Kampfgeschwader 6 (KG 6) (Battle Wing 6) was a Luftwaffe bomber unit during the Second World War. The unit was formed between April and September 1942 and was equipped with Dornier Do 217, Junkers Ju 188 and Junkers Ju 88 bombers.

The Geschwader took part in operations over Britain, the Eastern Front, North Africa, Italy and Normandy.

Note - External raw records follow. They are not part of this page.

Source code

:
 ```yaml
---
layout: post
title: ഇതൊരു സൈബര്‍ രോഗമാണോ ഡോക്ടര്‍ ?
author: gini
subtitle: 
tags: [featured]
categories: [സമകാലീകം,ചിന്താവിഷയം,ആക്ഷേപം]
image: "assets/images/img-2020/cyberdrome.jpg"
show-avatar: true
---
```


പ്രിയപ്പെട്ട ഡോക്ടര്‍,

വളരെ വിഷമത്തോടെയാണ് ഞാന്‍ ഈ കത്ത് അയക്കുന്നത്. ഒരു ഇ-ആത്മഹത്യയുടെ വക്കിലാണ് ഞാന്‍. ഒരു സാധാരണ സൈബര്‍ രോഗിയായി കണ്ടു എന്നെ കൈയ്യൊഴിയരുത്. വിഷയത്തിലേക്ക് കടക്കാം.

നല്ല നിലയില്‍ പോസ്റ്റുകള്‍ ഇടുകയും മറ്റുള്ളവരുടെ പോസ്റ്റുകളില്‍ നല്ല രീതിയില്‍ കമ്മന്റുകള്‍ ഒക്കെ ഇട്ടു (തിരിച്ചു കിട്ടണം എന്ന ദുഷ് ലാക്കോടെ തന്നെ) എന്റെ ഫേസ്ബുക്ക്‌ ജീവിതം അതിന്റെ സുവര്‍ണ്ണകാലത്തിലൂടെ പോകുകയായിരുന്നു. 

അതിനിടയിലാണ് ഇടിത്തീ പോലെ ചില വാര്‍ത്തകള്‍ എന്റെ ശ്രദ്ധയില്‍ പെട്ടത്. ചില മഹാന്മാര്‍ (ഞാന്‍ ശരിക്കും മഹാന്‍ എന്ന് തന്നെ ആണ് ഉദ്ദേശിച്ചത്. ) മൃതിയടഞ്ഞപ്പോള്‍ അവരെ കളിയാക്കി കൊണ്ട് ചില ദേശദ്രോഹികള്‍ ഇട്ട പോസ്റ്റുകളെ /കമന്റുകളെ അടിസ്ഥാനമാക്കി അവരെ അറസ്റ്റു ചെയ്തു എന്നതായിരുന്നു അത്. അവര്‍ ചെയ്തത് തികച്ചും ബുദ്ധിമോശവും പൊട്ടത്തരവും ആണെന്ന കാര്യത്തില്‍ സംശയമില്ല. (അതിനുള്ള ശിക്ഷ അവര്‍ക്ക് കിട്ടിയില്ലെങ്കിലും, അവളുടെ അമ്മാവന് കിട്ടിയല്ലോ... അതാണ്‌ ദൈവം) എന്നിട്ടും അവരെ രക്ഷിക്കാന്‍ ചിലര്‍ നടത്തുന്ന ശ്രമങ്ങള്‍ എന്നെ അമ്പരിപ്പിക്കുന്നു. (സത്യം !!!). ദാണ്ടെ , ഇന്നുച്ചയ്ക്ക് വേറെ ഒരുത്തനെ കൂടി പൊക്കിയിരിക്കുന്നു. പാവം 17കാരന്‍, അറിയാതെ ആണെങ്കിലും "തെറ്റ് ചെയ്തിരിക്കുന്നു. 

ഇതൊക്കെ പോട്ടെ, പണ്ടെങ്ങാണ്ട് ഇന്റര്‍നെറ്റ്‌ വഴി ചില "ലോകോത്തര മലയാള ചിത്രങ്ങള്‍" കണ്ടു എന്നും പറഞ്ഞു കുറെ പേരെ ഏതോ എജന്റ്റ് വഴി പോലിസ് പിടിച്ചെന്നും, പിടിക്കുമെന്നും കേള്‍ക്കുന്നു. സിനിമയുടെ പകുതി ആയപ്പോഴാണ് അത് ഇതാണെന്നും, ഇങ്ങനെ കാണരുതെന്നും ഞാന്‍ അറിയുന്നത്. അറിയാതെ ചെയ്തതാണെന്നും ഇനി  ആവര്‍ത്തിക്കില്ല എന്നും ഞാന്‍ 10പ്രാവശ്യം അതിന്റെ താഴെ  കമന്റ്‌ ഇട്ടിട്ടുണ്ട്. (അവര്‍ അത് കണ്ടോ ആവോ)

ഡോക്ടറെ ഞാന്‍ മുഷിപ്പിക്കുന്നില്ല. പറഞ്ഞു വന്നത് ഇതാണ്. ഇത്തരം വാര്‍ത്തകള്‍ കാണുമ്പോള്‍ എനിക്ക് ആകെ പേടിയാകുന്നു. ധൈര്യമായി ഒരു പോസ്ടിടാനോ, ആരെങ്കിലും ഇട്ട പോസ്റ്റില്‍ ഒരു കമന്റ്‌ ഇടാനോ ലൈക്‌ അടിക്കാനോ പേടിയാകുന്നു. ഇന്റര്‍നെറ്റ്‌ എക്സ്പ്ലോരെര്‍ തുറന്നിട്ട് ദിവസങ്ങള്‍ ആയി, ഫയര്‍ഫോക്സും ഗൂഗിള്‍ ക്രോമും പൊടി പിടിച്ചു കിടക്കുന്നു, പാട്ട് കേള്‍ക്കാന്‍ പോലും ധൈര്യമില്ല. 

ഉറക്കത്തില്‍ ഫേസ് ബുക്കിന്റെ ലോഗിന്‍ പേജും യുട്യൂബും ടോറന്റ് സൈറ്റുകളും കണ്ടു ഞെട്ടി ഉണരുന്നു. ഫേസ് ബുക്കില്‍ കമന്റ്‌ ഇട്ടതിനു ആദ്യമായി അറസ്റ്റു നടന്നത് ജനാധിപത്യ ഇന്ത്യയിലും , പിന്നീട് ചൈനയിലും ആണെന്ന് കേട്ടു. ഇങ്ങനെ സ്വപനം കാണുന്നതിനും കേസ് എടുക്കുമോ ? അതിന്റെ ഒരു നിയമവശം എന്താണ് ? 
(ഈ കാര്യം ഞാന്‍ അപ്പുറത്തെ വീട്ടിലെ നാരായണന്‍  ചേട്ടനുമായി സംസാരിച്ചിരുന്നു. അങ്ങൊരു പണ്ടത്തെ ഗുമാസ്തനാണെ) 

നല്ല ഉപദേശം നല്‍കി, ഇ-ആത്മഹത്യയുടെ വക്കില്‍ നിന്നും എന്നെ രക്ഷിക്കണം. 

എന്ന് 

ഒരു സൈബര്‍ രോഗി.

While officially formed on or about the 1 September 1942 at Dinard/Brittany in northern France, the history of the Geschwader dates back to 11 October 1941. On that date, the Luftwaffenführungssab in Berlin ordered Luftflotte 3 in Paris to form a Stab unit for a new Kampfgeschwader which was to carry the number 6. The new bomber formation was to comprise Küstenfliegergruppe 106, Kampfgruppe 606 and stab./Küstenfliegergruppe 406, with its subordinated staffeln.[1] The first date that KG 6 was mentioned was 30 April 1942, when Luftflotte 3 documents recorded its formation at Dinard under Fliegerführer Atlantik, but with no aircraft or aircrews. On 3 June 1942, the new unit's Geschwaderkommodore Oberstleutnant Joachim Hahn, former Kommandeur of Kampfgruppe 606, while flying a Messerschmitt Bf 108 near Dieppe, was shot down and killed by Royal Canadian Air Force fighter pilots of No. 401 Squadron.[2] In August 1942, Berlin ordered a full Geschwader to be formed, stating that the unit was to be a special bomber force to operate against key British industrial targets, as well as command and communication centres. To this end, it was to have its own pathfinder capability.[1]

War time service[]

Early raids, 1942 - 1943[]

I./KG 6 took part in reprisal raids against British targets throughout the year, and suffered only one recorded loss against RAF Mosquito night fighters. The German raids were usually carried out with only a few aircraft. On one rare occasion, the unit took part in a raid of 57 aircraft on Canterbury on 31 October 1942. II./KG 6 had only formed on 1 August, so operations over Britain were few. III./KG 6 targeted Hull and factories in Exeter in January, losing two Ju 88A-4s on 11 January 1943. Raids on the northeast targeted Newcastle, Sunderland and Edinburgh. Raids against London, Norwich and Birmingham also took place. In the summer of 1943, I. and III. Gruppen attacked targets in Norwich on 4 and 5 May, with 36 aircraft. An attack on ball bearing plants in Chelmsford took place on 13 and 14 May, I. Gruppe took part with other Geschwadern in sending 76 bombers against Sunderland's docks. On 17 and 18 May, 74 bombers hit Cardiff. In June 1943, the Gruppen moved to Sardinia.

Eastern Front[]

III./KG 6 had not participated in any sorties over Britain and was sent to the Eastern Front to support Army Group North, where it spent the period of September to December 1942 bombing targets in the northern Soviet Union. Under Luftflotte 1, it bombed the railway station at Volkhov on 15 September and supported ground operations around Lake Ladoga a day later. It attacked Red Army positions at Gaytolovo and Markovo during the 20–23 September battles. On 25 September, it struck rail targets at Chum, losing one aircraft; and on the 28th targets in and around Leningrad were hit. On 30 September, another Ju 88A-4 was lost in the Kerstov area.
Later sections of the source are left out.